Kamala Harris is right to suggest that this country is facing a historical inflection point. This isn’t the first time that has happened, and it certainly won’t be the last. But the polarization that exists among the electorate is a reflection of the two disparate paths down which we might travel in the coming years.

At this point, we know that, among the three branches of government, the current president is firmly committed to one path, while the legislative branch is split between the two. On many of the most pressing issues we face, it is the judiciary branch that has yet to weigh in and could determine the direction we will head in the immediate future.

While members of the Supreme Court have sometimes surprised us with their votes on specific issues, we also know that overall there are typically five justices that lean conservative and four who lean liberal, which is why Justice Ginsburg recently warned us about what is to come.

Justice Ruth Bader Ginsburg warned on Friday that the court is likely to be sharply divided in the coming weeks over some of the “most watched” cases that remain…
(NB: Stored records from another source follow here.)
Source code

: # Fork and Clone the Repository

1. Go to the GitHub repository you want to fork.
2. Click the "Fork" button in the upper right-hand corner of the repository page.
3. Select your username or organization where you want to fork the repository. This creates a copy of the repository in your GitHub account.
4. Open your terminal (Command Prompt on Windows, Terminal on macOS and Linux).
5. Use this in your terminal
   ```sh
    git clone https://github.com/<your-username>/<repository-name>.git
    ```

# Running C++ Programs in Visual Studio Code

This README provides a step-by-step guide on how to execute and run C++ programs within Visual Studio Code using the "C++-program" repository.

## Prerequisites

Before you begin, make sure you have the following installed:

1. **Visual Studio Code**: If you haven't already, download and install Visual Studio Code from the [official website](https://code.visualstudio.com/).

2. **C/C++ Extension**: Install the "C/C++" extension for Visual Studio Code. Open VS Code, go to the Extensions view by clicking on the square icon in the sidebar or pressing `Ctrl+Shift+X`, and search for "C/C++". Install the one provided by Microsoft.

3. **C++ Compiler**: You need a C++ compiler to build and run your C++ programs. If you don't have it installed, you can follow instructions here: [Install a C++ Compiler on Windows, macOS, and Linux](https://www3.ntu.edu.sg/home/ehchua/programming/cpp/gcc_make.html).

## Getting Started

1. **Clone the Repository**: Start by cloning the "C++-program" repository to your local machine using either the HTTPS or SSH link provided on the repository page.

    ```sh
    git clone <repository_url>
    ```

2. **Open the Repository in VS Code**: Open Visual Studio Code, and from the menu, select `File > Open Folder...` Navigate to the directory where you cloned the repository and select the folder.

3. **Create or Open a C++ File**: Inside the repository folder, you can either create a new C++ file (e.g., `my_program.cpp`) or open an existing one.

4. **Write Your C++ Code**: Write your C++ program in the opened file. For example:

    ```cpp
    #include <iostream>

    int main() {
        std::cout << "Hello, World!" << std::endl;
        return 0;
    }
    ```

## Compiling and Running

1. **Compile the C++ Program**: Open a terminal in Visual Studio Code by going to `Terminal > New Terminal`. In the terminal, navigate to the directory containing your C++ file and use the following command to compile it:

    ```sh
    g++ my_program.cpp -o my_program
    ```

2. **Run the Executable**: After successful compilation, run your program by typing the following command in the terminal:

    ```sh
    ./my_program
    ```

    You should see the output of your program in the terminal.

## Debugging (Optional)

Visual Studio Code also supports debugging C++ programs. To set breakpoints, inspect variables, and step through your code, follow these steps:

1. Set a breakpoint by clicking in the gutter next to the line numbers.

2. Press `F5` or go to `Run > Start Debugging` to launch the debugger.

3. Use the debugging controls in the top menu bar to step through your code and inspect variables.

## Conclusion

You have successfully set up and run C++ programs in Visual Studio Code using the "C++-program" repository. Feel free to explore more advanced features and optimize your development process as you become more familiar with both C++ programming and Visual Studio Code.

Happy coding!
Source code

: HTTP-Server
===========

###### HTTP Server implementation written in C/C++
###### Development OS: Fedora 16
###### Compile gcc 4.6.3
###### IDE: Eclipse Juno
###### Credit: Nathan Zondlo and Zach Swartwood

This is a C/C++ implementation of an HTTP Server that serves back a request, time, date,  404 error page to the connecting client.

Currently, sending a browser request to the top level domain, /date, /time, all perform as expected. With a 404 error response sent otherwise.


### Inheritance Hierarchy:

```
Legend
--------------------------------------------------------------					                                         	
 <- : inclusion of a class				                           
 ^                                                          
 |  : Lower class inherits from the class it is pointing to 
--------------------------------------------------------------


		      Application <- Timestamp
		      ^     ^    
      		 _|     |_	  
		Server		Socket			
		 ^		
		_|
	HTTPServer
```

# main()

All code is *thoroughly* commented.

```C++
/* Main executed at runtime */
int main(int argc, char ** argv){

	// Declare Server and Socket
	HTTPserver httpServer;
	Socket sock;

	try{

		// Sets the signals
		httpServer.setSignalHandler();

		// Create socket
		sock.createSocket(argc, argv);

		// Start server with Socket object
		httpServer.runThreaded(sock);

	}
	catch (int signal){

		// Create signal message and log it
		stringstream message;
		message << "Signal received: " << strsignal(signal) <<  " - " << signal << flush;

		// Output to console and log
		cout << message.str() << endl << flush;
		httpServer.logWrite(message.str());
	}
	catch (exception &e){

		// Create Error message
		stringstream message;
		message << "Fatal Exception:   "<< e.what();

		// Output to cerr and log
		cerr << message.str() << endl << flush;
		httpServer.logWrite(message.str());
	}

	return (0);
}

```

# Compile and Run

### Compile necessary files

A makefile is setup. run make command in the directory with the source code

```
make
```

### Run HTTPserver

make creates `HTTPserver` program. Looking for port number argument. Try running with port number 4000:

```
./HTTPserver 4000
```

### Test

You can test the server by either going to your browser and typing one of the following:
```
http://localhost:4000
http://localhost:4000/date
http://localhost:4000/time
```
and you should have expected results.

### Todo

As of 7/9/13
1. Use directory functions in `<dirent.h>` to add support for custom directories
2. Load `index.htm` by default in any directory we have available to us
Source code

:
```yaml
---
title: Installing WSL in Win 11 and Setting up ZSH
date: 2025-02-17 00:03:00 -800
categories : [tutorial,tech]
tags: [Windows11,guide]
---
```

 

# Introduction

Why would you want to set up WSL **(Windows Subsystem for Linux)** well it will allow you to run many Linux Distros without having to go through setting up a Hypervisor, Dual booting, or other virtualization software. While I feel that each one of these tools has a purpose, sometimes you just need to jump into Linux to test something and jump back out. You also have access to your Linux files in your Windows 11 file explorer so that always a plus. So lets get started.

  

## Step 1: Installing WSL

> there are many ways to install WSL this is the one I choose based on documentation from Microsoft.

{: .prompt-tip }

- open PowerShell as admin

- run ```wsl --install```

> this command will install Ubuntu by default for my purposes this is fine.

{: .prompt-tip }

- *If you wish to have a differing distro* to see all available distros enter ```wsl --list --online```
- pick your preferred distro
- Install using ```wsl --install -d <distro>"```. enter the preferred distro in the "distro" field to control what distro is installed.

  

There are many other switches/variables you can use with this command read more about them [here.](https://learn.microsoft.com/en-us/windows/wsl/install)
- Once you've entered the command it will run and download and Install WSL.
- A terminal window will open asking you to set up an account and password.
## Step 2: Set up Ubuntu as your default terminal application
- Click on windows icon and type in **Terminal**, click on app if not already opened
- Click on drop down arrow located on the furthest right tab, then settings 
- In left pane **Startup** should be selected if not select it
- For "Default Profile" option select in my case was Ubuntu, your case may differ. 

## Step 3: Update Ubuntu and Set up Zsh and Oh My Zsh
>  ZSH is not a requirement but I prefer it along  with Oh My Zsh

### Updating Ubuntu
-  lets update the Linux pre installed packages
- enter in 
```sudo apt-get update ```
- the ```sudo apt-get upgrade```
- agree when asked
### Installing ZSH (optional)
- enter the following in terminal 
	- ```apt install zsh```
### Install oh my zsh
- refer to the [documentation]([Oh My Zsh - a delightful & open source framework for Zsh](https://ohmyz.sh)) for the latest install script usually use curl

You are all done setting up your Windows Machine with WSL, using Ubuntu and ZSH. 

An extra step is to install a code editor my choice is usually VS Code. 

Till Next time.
The 86-year-old justice noted that, so far, there have been relatively few cases that broke down along familiar ideological lines but that could soon change. “Given the number of most watched cases still unannounced, I cannot predict that the relatively low sharp divisions ratio will hold,” she said.

Ginsburg lamented the loss of Kennedy on the bench.”The event of greatest consequence of the current term, and perhaps for many terms ahead,” Ginsburg said, is that Kennedy “announced his retirement.”

The retirement of Kennedy is consequential because those sharp divisions on the court are now likely to be decided by John Roberts. At this point, we know two things about the chief justice that tend to point in opposite directions when it comes to his role on the court: (1) he is an ideological conservative, and (2) he eschews the politicization of the courts, while placing a high value on its institutional reputation.

The former was demonstrated when he voted to overturn a key element of the Voting Rights Act, after years of a professional career dedicated to eliminating civil rights protections. We witnessed the latter when he voted to uphold the Affordable Care Act, perhaps wanting to avoid making the Supreme Court accountable for stripping millions of Americans of their health care coverage.

In the coming weeks, the Court will announce its rulings on several major cases and we are likely to get some indication of whether Roberts will continue to try to thread the needle between those two aims, or if one of them will override the other. The most significant cases involve whether a citizenship question can be added to the 2020 census and challenges to gerrymandering in North Carolina, Maryland, and Virginia.

Should Roberts join with conservatives on those cases, he would signal a willingness to not only allow Republicans to engage in voter suppression, as he did with the Voting Rights Act, but he would also endorse their plan to use the census to manipulate the next redistricting process in a way that would be “advantageous to Republicans and Non-Hispanic Whites.” Finally, he would allow Republicans to gerrymander districts for partisan advantage.

In other words, we will soon learn if Chief Justice John Roberts is willing to endorse Republican plans that challenge our democratic traditions by allowing them to further subvert our electoral processes in a naked power grab. That will tell us a lot about which road is being taken by the judicial branch.